Poteva succedere qualsiasi cosa. Se la terra tremava, si perdeva ogni controllo. Il materiale si deformava e si strappava. C'erano fughe e incendi. Se un terremoto faceva vibrare una piattaforma, si poteva soltanto sperare che non succedesse di peggio, che il fondale marino non sprofondasse e non franasse, che le costruzioni ancorate reggessero al colpo. Ma subito dopo la scossa c'era un altro problema contro cui non c'era nulla da fare, proprio nulla.

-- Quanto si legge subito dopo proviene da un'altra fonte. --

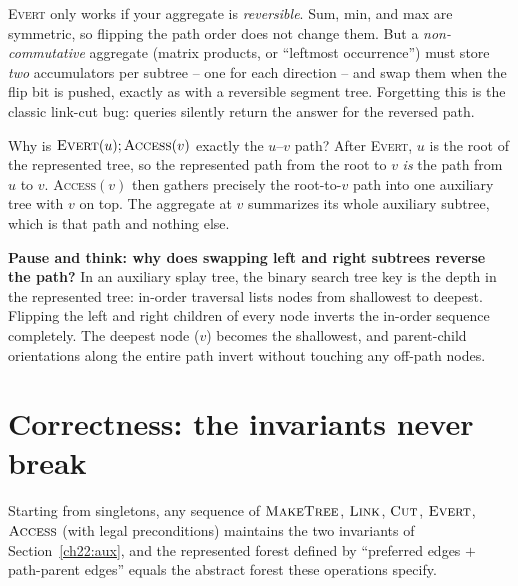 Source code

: \begin{trapbox}
\textsc{Evert} only works if your aggregate is \emph{reversible}. Sum, min, and
max are symmetric, so flipping the path order does not change them. But a
\emph{non-commutative} aggregate (matrix products, or ``leftmost occurrence'')
must store \emph{two} accumulators per subtree -- one for each direction -- and
swap them when the flip bit is pushed, exactly as with a reversible segment tree.
Forgetting this is the classic link-cut bug: queries silently return the answer
for the reversed path.
\end{trapbox}

\begin{whybox}
Why is $\textsc{Evert}(u);\textsc{Access}(v)$ exactly the $u$--$v$ path? After
\textsc{Evert}, $u$ is the root of the represented tree, so the represented path
from the root to $v$ \emph{is} the path from $u$ to $v$. \textsc{Access}$(v)$
then gathers precisely the root-to-$v$ path into one auxiliary tree with $v$ on
top. The aggregate at $v$ summarizes its whole auxiliary subtree, which is that
path and nothing else.
\end{whybox}

\begin{recoverybox}
\textbf{Pause and think: why does swapping left and right subtrees reverse the path?}
In an auxiliary splay tree, the binary search tree key is the depth in the represented tree: in-order traversal lists nodes from shallowest to deepest. Flipping the left and right children of every node inverts the in-order sequence completely. The deepest node ($v$) becomes the shallowest, and parent-child orientations along the entire path invert without touching any off-path nodes.
\end{recoverybox}

\section{Correctness: the invariants never break}
\label{ch22:correctness}

\begin{theorem}
\label{ch22:thm-correct}
Starting from singletons, any sequence of $\textsc{MakeTree}$, $\textsc{Link}$,
$\textsc{Cut}$, $\textsc{Evert}$, $\textsc{Access}$ (with legal preconditions)
maintains the two invariants of Section~\ref{ch22:aux}, and the represented
forest defined by ``preferred edges $+$ path-parent edges'' equals the abstract
forest these operations specify.
\end{theorem}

E quel problema stava raggiungendo la piattaforma.

Jörensen lo vide avvicinarsi e comprese che non c'erano più speranze. Si girò per scendere di corsa le scale d'acciaio e fuggire dalla zona esposta ai venti.

Accadde tutto in fretta.

Inciampò e cadde. Istintivamente si aggrappò alla grata del pavimento. Esplose un rumore infernale, una serie di ruggiti e rimbombi, come se la piattaforma si stesse spezzando. Si sentirono grida, poi un boato assordante lacerò l'aria e Jörensen venne sbattuto contro il parapetto. Un dolore violento gli percorse il corpo. Era aggrappato alla grata e il mare sembrava sollevarsi. Sopra di lui, il metallo si rompeva, stridendo. Comprese con terrore che la piattaforma si stava piegando. La sua mente si annebbiò. Quando si è in preda al panico, spesso si fanno cose prive di senso, come strisciare verso l'alto per cercare di sfuggire all'acqua che si sta avvicinando. E Jörensen si trascinò sul piano inclinato che poco prima era ancora un pavimento e che adesso s'inclinava sempre più. Poi si mise a gridare.